Set down every record below exactly as it stands, with the pictures omitted.
• • • • •
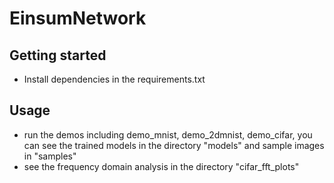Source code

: # EinsumNetwork

## Getting started
* Install dependencies in the requirements.txt


## Usage
* run the demos including demo_mnist, demo_2dmnist, demo_cifar, you can see the trained models in the directory "models" and sample images in "samples"
* see the frequency domain analysis in the directory "cifar_fft_plots"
• • • • •
Answer:
Source code

: # EinsumNetwork

## Getting started
* Install dependencies in the requirements.txt


## Usage
* run the demos including demo_mnist, demo_2dmnist, demo_cifar, you can see the trained models in the directory "models" and sample images in "samples"
* see the frequency domain analysis in the directory "cifar_fft_plots"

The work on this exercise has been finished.